What we love: the new logo and the brilliant (but correct!) Color palette in the app
Another favorite is Snug’s user interface for mobile devices, a company that simplifies the lives of tenants. The interesting thing about this Balkan Brothers user interface project is the refined combination of colors and the geometric character of the watermelon, Cera Pro. In combination with the minimalist and distraction-free interface, Snug seems to attract the right audience with his design.

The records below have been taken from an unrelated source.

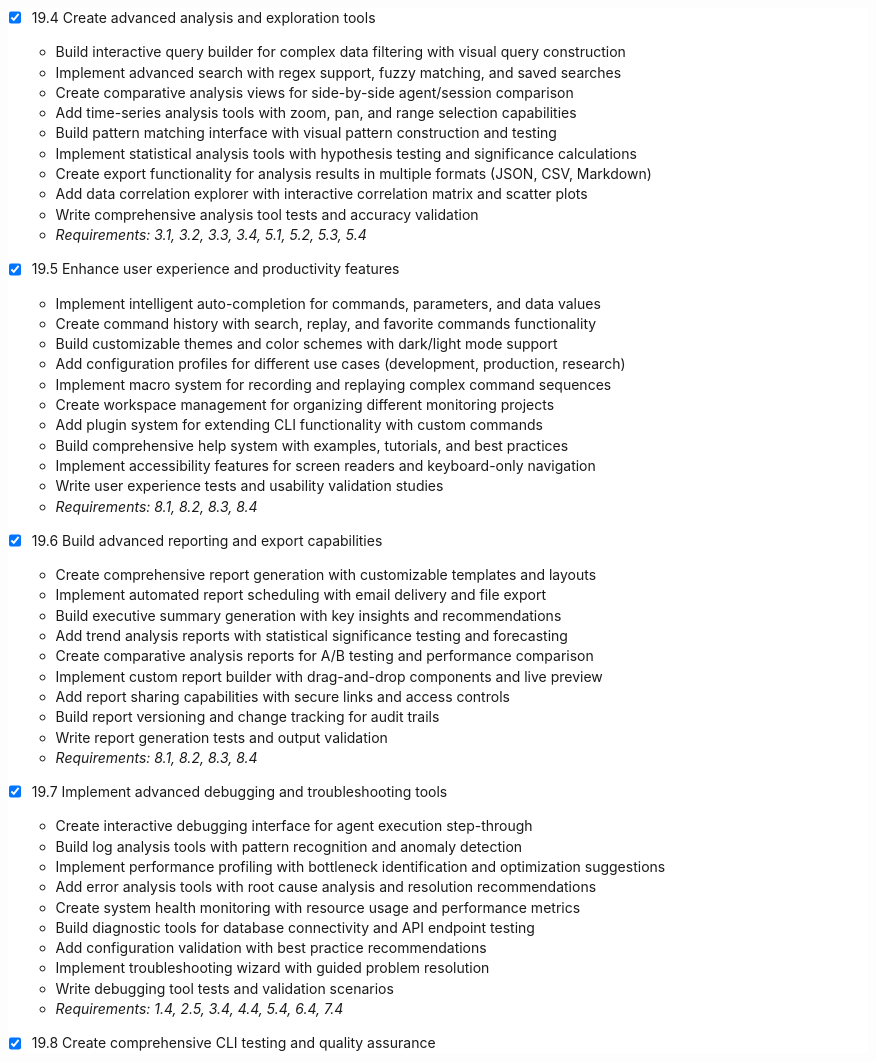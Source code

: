 - [x] 19.4 Create advanced analysis and exploration tools

  - Build interactive query builder for complex data filtering with visual query construction
  - Implement advanced search with regex support, fuzzy matching, and saved searches
  - Create comparative analysis views for side-by-side agent/session comparison
  - Add time-series analysis tools with zoom, pan, and range selection capabilities
  - Build pattern matching interface with visual pattern construction and testing
  - Implement statistical analysis tools with hypothesis testing and significance calculations
  - Create export functionality for analysis results in multiple formats (JSON, CSV, Markdown)
  - Add data correlation explorer with interactive correlation matrix and scatter plots
  - Write comprehensive analysis tool tests and accuracy validation
  - _Requirements: 3.1, 3.2, 3.3, 3.4, 5.1, 5.2, 5.3, 5.4_

- [x] 19.5 Enhance user experience and productivity features

  - Implement intelligent auto-completion for commands, parameters, and data values
  - Create command history with search, replay, and favorite commands functionality
  - Build customizable themes and color schemes with dark/light mode support
  - Add configuration profiles for different use cases (development, production, research)
  - Implement macro system for recording and replaying complex command sequences
  - Create workspace management for organizing different monitoring projects
  - Add plugin system for extending CLI functionality with custom commands
  - Build comprehensive help system with examples, tutorials, and best practices
  - Implement accessibility features for screen readers and keyboard-only navigation
  - Write user experience tests and usability validation studies
  - _Requirements: 8.1, 8.2, 8.3, 8.4_

- [x] 19.6 Build advanced reporting and export capabilities

  - Create comprehensive report generation with customizable templates and layouts
  - Implement automated report scheduling with email delivery and file export
  - Build executive summary generation with key insights and recommendations
  - Add trend analysis reports with statistical significance testing and forecasting
  - Create comparative analysis reports for A/B testing and performance comparison
  - Implement custom report builder with drag-and-drop components and live preview
  - Add report sharing capabilities with secure links and access controls
  - Build report versioning and change tracking for audit trails
  - Write report generation tests and output validation
  - _Requirements: 8.1, 8.2, 8.3, 8.4_

- [x] 19.7 Implement advanced debugging and troubleshooting tools

  - Create interactive debugging interface for agent execution step-through
  - Build log analysis tools with pattern recognition and anomaly detection
  - Implement performance profiling with bottleneck identification and optimization suggestions
  - Add error analysis tools with root cause analysis and resolution recommendations
  - Create system health monitoring with resource usage and performance metrics
  - Build diagnostic tools for database connectivity and API endpoint testing
  - Add configuration validation with best practice recommendations
  - Implement troubleshooting wizard with guided problem resolution
  - Write debugging tool tests and validation scenarios
  - _Requirements: 1.4, 2.5, 3.4, 4.4, 5.4, 6.4, 7.4_

- [x] 19.8 Create comprehensive CLI testing and quality assurance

What we love: the choices of bold and fresh colors
Airbnb has a huge team behind their app and this shows it. The design embodies the brand and the consistency between the design of the app’s user interface for mobile devices and web design. Consistency means that the Airbnb experience is the same regardless of the device you use. The mobile app demonstrates Airbnb’s commitment to its visual design language: it is very inviting and accessible to the global community that uses its services.
What we love: the seamless Airbnb experience on all platforms
2017 is the continuation of the minimalist and elegant design of the mobile user interface that we saw in 2016, inspired by well-known graphic movements such as De Stijl and Bauhaus. The minimal aesthetic of 2017 is undoubtedly more streamlined and best mobile app development as companies focus on good typographic decisions, an appropriate visual hierarchy and the positive use of white space.